Hi and welcome to TSF,

I can see the problem for you being a serious gamer it is in the speedtest results you have 1.09Mbps download and a mere 0.32Mbps for upload that is where the packet loss is coming from there is not enough bandwidth for playing such high graphic and bandwidth demanding games.

The resolution for you is to subscribe to a higher bandwidth subscription from your ISP that is what you need to do.

I can remove your IP details for you if you are concerned please let me know.


----------



## RyanJT (Apr 12, 2013)

*Re: High Packet Loss but Low Ping/Jitter ?*



TheCyberMan said:


> Hi and welcome to TSF,
> 
> I can see the problem for you being a serious gamer it is in the speedtest results you have 1.09Mbps download and a mere 0.32Mbps for upload that is where the packet loss is coming from there is not enough bandwidth for playing such high graphic and bandwidth demanding games.
> 
> ...


If you could remove the IP details that would be great since you never know who will see it and what they will do.
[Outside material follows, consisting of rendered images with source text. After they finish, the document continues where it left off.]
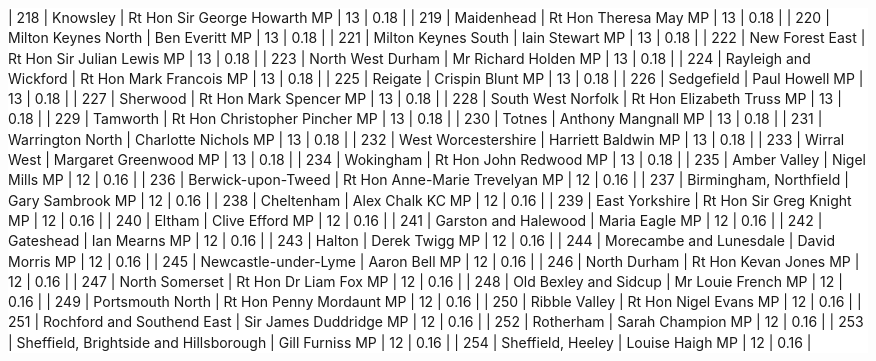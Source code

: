 | 218 | Knowsley | Rt Hon Sir George Howarth MP | 13 | 0.18 |
| 219 | Maidenhead | Rt Hon Theresa May MP | 13 | 0.18 |
| 220 | Milton Keynes North | Ben Everitt MP | 13 | 0.18 |
| 221 | Milton Keynes South | Iain Stewart MP | 13 | 0.18 |
| 222 | New Forest East | Rt Hon Sir Julian Lewis MP | 13 | 0.18 |
| 223 | North West Durham | Mr Richard Holden MP | 13 | 0.18 |
| 224 | Rayleigh and Wickford | Rt Hon Mark Francois MP | 13 | 0.18 |
| 225 | Reigate | Crispin Blunt MP | 13 | 0.18 |
| 226 | Sedgefield | Paul Howell MP | 13 | 0.18 |
| 227 | Sherwood | Rt Hon Mark Spencer MP | 13 | 0.18 |
| 228 | South West Norfolk | Rt Hon Elizabeth Truss MP | 13 | 0.18 |
| 229 | Tamworth | Rt Hon Christopher Pincher MP | 13 | 0.18 |
| 230 | Totnes | Anthony Mangnall MP | 13 | 0.18 |
| 231 | Warrington North | Charlotte Nichols MP | 13 | 0.18 |
| 232 | West Worcestershire | Harriett Baldwin MP | 13 | 0.18 |
| 233 | Wirral West | Margaret Greenwood MP | 13 | 0.18 |
| 234 | Wokingham | Rt Hon John Redwood MP | 13 | 0.18 |
| 235 | Amber Valley | Nigel Mills MP | 12 | 0.16 |
| 236 | Berwick-upon-Tweed | Rt Hon Anne-Marie Trevelyan MP | 12 | 0.16 |
| 237 | Birmingham, Northfield | Gary Sambrook MP | 12 | 0.16 |
| 238 | Cheltenham | Alex Chalk KC MP | 12 | 0.16 |
| 239 | East Yorkshire | Rt Hon Sir Greg Knight MP | 12 | 0.16 |
| 240 | Eltham | Clive Efford MP | 12 | 0.16 |
| 241 | Garston and Halewood | Maria Eagle MP | 12 | 0.16 |
| 242 | Gateshead | Ian Mearns MP | 12 | 0.16 |
| 243 | Halton | Derek Twigg MP | 12 | 0.16 |
| 244 | Morecambe and Lunesdale | David Morris MP | 12 | 0.16 |
| 245 | Newcastle-under-Lyme | Aaron Bell MP | 12 | 0.16 |
| 246 | North Durham | Rt Hon Kevan Jones MP | 12 | 0.16 |
| 247 | North Somerset | Rt Hon Dr Liam Fox MP | 12 | 0.16 |
| 248 | Old Bexley and Sidcup | Mr Louie French MP | 12 | 0.16 |
| 249 | Portsmouth North | Rt Hon Penny Mordaunt MP | 12 | 0.16 |
| 250 | Ribble Valley | Rt Hon Nigel Evans MP | 12 | 0.16 |
| 251 | Rochford and Southend East | Sir James Duddridge MP | 12 | 0.16 |
| 252 | Rotherham | Sarah Champion MP | 12 | 0.16 |
| 253 | Sheffield, Brightside and Hillsborough | Gill Furniss MP | 12 | 0.16 |
| 254 | Sheffield, Heeley | Louise Haigh MP | 12 | 0.16 |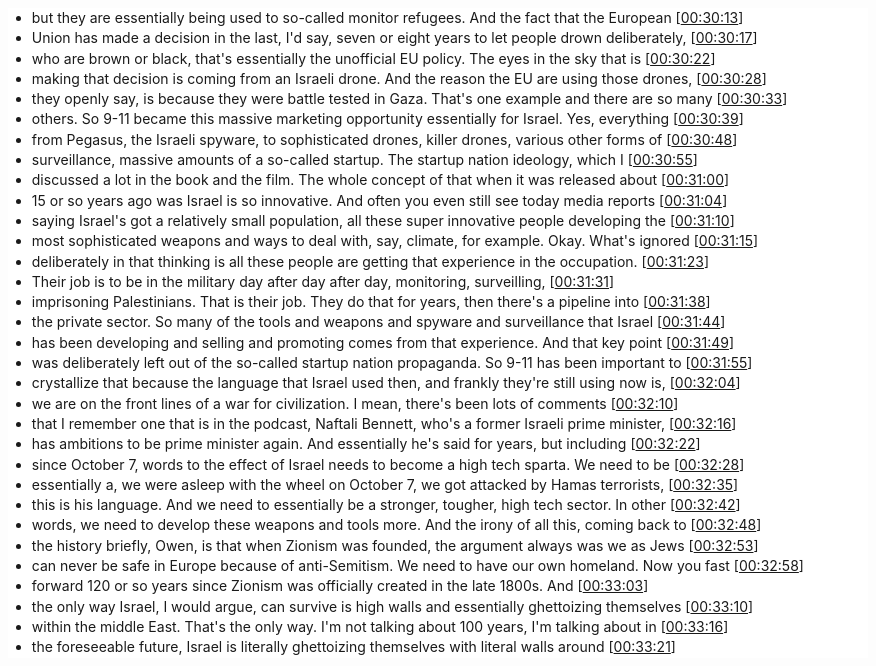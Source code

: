 *  but they are essentially being used to so-called monitor refugees. And the fact that the European [[00:30:13](https://www.youtube.com/watch?v=g2sQ54gbmzo&t=1813.1200000000001s)]
*  Union has made a decision in the last, I'd say, seven or eight years to let people drown deliberately, [[00:30:17](https://www.youtube.com/watch?v=g2sQ54gbmzo&t=1817.8400000000001s)]
*  who are brown or black, that's essentially the unofficial EU policy. The eyes in the sky that is [[00:30:22](https://www.youtube.com/watch?v=g2sQ54gbmzo&t=1822.88s)]
*  making that decision is coming from an Israeli drone. And the reason the EU are using those drones, [[00:30:28](https://www.youtube.com/watch?v=g2sQ54gbmzo&t=1828.48s)]
*  they openly say, is because they were battle tested in Gaza. That's one example and there are so many [[00:30:33](https://www.youtube.com/watch?v=g2sQ54gbmzo&t=1833.6000000000001s)]
*  others. So 9-11 became this massive marketing opportunity essentially for Israel. Yes, everything [[00:30:39](https://www.youtube.com/watch?v=g2sQ54gbmzo&t=1839.1200000000001s)]
*  from Pegasus, the Israeli spyware, to sophisticated drones, killer drones, various other forms of [[00:30:48](https://www.youtube.com/watch?v=g2sQ54gbmzo&t=1848.88s)]
*  surveillance, massive amounts of a so-called startup. The startup nation ideology, which I [[00:30:55](https://www.youtube.com/watch?v=g2sQ54gbmzo&t=1855.3600000000001s)]
*  discussed a lot in the book and the film. The whole concept of that when it was released about [[00:31:00](https://www.youtube.com/watch?v=g2sQ54gbmzo&t=1860.48s)]
*  15 or so years ago was Israel is so innovative. And often you even still see today media reports [[00:31:04](https://www.youtube.com/watch?v=g2sQ54gbmzo&t=1864.72s)]
*  saying Israel's got a relatively small population, all these super innovative people developing the [[00:31:10](https://www.youtube.com/watch?v=g2sQ54gbmzo&t=1870.16s)]
*  most sophisticated weapons and ways to deal with, say, climate, for example. Okay. What's ignored [[00:31:15](https://www.youtube.com/watch?v=g2sQ54gbmzo&t=1875.84s)]
*  deliberately in that thinking is all these people are getting that experience in the occupation. [[00:31:23](https://www.youtube.com/watch?v=g2sQ54gbmzo&t=1883.2s)]
*  Their job is to be in the military day after day after day, monitoring, surveilling, [[00:31:31](https://www.youtube.com/watch?v=g2sQ54gbmzo&t=1891.28s)]
*  imprisoning Palestinians. That is their job. They do that for years, then there's a pipeline into [[00:31:38](https://www.youtube.com/watch?v=g2sQ54gbmzo&t=1898.32s)]
*  the private sector. So many of the tools and weapons and spyware and surveillance that Israel [[00:31:44](https://www.youtube.com/watch?v=g2sQ54gbmzo&t=1904.56s)]
*  has been developing and selling and promoting comes from that experience. And that key point [[00:31:49](https://www.youtube.com/watch?v=g2sQ54gbmzo&t=1909.84s)]
*  was deliberately left out of the so-called startup nation propaganda. So 9-11 has been important to [[00:31:55](https://www.youtube.com/watch?v=g2sQ54gbmzo&t=1915.76s)]
*  crystallize that because the language that Israel used then, and frankly they're still using now is, [[00:32:04](https://www.youtube.com/watch?v=g2sQ54gbmzo&t=1924.8799999999999s)]
*  we are on the front lines of a war for civilization. I mean, there's been lots of comments [[00:32:10](https://www.youtube.com/watch?v=g2sQ54gbmzo&t=1930.48s)]
*  that I remember one that is in the podcast, Naftali Bennett, who's a former Israeli prime minister, [[00:32:16](https://www.youtube.com/watch?v=g2sQ54gbmzo&t=1936.96s)]
*  has ambitions to be prime minister again. And essentially he's said for years, but including [[00:32:22](https://www.youtube.com/watch?v=g2sQ54gbmzo&t=1942.3200000000002s)]
*  since October 7, words to the effect of Israel needs to become a high tech sparta. We need to be [[00:32:28](https://www.youtube.com/watch?v=g2sQ54gbmzo&t=1948.24s)]
*  essentially a, we were asleep with the wheel on October 7, we got attacked by Hamas terrorists, [[00:32:35](https://www.youtube.com/watch?v=g2sQ54gbmzo&t=1955.6000000000001s)]
*  this is his language. And we need to essentially be a stronger, tougher, high tech sector. In other [[00:32:42](https://www.youtube.com/watch?v=g2sQ54gbmzo&t=1962.4s)]
*  words, we need to develop these weapons and tools more. And the irony of all this, coming back to [[00:32:48](https://www.youtube.com/watch?v=g2sQ54gbmzo&t=1968.16s)]
*  the history briefly, Owen, is that when Zionism was founded, the argument always was we as Jews [[00:32:53](https://www.youtube.com/watch?v=g2sQ54gbmzo&t=1973.2800000000002s)]
*  can never be safe in Europe because of anti-Semitism. We need to have our own homeland. Now you fast [[00:32:58](https://www.youtube.com/watch?v=g2sQ54gbmzo&t=1978.88s)]
*  forward 120 or so years since Zionism was officially created in the late 1800s. And [[00:33:03](https://www.youtube.com/watch?v=g2sQ54gbmzo&t=1983.68s)]
*  the only way Israel, I would argue, can survive is high walls and essentially ghettoizing themselves [[00:33:10](https://www.youtube.com/watch?v=g2sQ54gbmzo&t=1990.24s)]
*  within the middle East. That's the only way. I'm not talking about 100 years, I'm talking about in [[00:33:16](https://www.youtube.com/watch?v=g2sQ54gbmzo&t=1996.56s)]
*  the foreseeable future, Israel is literally ghettoizing themselves with literal walls around [[00:33:21](https://www.youtube.com/watch?v=g2sQ54gbmzo&t=2001.36s)]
I am in the middle of a "snow storm" right now so my DL is normally 6.5mbps where my UP is normally 1mbps.

I just called my ISP and they said I am on a 3g service and their 4g service might fix the issue but the problem is that I am on an unlimited plan right now where the 4g is a 20GB cap and my usage normally exceeds 100GB's. So I don't know what to do.


----------



## TheCyberMan (Jun 25, 2011)

*Re: High Packet Loss but Low Ping/Jitter ?*

I have removed your IP details for you.

4G is faster than 3G but you still may not get the bandwidth needed i have no experience of 4G so cannot comment on the speeds over 3G.

For high end gaming i suggest a broadband high bandwidth connection in preference to using 4G.

For gaming 10Mbps download as a minimum and upload 5Mbps.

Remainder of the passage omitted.